По средине комнаты стояла кровать… Бальзак лежал на ней, опустив голову на груду подушек. Поверх них лежали красные бархатные подушки, взятые со стоявшего в комнате дивана. Лицо у него было фиолетовое, почти черное, оно было наклонено вправо, не выбрито, седые волосы были коротко острижены, глаза были открыты, взгляд был неподвижный. Я смотрел на него в профиль. Он был похож на Императора.
По сторонам кровати стояли старуха-сиделка и слуга. Позади изголовья на столе горела свеча. Другая стояла у двери на комоде. На ночном столике была серебряная ваза.
Слуга и старуха молчали с выражением ужаса на лицах и слушали, как хрипит умирающий.
От постели шел нестерпимый смрад.
Я поднял одеяло, взял его за руку. Она была покрыта потом. Я пожал ее. Он не ответил на пожатие»…

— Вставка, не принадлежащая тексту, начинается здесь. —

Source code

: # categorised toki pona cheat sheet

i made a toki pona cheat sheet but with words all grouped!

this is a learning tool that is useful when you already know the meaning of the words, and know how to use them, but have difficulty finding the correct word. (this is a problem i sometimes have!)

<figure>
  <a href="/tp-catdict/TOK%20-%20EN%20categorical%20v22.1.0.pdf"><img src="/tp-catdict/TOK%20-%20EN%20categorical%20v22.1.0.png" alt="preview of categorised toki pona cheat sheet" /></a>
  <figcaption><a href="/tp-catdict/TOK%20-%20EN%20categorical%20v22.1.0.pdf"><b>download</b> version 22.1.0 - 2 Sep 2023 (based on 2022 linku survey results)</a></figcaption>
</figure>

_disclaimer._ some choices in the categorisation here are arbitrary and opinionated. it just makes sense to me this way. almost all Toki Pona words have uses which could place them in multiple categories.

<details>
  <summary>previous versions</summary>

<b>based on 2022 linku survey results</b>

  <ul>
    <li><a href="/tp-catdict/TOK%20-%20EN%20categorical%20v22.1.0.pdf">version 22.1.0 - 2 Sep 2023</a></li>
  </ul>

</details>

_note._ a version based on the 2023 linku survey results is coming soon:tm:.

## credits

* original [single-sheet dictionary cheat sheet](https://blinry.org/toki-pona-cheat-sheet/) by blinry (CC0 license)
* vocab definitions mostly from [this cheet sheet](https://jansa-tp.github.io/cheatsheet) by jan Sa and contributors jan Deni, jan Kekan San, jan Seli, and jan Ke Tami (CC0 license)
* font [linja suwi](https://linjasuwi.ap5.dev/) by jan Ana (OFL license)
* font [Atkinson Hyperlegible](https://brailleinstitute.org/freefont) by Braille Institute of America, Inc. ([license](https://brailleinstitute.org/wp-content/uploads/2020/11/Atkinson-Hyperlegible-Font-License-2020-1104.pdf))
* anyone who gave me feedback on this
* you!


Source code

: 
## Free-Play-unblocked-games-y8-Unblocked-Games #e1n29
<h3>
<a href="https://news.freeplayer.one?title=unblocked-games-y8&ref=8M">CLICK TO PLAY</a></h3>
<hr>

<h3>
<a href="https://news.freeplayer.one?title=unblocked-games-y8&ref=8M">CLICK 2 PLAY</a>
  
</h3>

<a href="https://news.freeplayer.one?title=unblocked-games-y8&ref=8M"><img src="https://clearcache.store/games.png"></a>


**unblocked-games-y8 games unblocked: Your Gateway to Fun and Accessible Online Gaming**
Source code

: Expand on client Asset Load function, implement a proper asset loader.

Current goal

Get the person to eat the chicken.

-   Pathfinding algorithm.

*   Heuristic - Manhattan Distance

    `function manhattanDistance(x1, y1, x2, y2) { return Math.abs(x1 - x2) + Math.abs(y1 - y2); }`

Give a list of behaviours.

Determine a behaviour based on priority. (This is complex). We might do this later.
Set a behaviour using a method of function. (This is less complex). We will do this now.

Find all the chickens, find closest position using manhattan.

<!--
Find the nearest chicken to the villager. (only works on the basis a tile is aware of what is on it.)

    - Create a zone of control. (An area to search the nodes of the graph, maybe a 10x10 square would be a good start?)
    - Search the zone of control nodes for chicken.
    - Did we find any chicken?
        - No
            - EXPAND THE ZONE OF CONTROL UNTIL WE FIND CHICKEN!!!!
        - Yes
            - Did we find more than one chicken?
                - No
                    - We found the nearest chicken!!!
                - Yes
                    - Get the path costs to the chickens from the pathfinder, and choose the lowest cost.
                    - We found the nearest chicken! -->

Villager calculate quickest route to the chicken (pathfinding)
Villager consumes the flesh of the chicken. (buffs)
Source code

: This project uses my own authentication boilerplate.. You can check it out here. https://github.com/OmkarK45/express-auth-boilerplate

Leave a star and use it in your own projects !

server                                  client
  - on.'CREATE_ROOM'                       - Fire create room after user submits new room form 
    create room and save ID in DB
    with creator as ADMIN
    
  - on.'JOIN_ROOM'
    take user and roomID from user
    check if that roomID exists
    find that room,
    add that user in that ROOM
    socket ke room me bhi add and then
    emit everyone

Бальзак умер через несколько часов.
На его похоронах какой-то давным давно забытый министр сказал Виктору Гюго: «Это был почтенный человек». Гюго сердито ответил: «Это был гений».
КОНЕЦ
Примечания
1
В не очень точном переводе: «Этот сон природы перед бурями — мы находим его подобие в дремоте общественного мнения в последние годы монархии».
2
«У него была та болезнь, природа которой ускользает от самого тщательного исследования. Но ее следствия хорошо известны: усталость от жизни, равнодушие к тому, что волнует громадное большинство людей, и общее чувство мрачной подавленности».
3
«Он никогда не сидел, когда можно было лежать, и никогда не стоял, когда можно было сидеть».
4
«Всё мое удовольствие в том, чтобы быть печальным. Но в сущности я, дорогой читатель, не знаю, что я такое: добр ли я или зол, умен или глуп. Зато я знаю отлично, что мне доставляет огорчение и что удовольствие, знаю, чего я желаю и что ненавижу».
5
«Бывают минуты, когда меня охватывает страх, что я проснусь старым, больным, не способным внушать какое бы то ни было чувство (это уже начинается). Тогда я схожу с ума. Гуляю в меланхолии по пустынным местам, проклиная жизнь и нашу отвратительную страну, — единственную, где можно жить… Я в этом году написал шестнадцать томов».